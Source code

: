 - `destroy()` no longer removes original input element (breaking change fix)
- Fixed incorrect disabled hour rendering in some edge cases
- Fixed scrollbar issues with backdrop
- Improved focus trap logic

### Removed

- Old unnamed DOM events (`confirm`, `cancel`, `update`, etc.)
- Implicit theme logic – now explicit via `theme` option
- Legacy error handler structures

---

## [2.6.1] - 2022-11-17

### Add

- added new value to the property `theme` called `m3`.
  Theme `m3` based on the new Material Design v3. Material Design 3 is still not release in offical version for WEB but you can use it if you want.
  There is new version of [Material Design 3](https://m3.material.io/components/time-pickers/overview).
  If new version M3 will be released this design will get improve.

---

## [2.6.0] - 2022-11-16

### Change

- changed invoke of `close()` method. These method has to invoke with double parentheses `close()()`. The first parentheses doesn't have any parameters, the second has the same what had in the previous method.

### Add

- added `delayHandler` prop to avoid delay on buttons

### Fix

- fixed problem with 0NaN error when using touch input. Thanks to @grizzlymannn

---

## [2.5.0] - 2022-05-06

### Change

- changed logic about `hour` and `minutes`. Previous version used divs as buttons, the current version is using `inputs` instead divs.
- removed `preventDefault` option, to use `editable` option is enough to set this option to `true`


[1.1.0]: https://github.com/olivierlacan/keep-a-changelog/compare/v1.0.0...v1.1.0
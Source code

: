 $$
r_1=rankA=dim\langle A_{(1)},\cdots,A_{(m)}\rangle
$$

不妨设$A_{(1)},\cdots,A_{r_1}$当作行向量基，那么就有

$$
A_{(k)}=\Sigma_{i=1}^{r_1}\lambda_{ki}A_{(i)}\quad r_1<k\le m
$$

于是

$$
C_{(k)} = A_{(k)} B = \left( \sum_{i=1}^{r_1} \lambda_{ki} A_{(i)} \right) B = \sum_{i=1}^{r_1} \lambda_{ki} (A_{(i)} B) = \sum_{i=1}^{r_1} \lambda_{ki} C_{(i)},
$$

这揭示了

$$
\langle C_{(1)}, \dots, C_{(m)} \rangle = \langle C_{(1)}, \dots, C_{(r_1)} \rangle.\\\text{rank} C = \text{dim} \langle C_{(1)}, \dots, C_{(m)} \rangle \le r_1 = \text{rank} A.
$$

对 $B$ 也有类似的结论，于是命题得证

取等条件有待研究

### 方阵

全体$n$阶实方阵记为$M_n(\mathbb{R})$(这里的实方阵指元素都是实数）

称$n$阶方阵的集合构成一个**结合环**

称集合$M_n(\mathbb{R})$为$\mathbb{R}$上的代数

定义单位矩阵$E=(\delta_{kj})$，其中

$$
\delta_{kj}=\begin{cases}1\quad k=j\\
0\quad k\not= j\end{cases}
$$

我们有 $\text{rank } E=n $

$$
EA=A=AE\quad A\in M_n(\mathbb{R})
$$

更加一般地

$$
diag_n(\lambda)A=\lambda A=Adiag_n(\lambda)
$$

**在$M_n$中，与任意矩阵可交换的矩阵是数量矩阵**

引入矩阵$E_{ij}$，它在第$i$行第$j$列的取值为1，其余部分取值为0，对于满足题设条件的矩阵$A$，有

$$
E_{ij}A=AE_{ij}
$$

Your assignment: Find the lines in the data that include "cases", then copy each of them.

Expected answer:
- Fixed incorrect disabled hour rendering in some edge cases
\delta_{kj}=\begin{cases}1\quad k=j\\
0\quad k\not= j\end{cases}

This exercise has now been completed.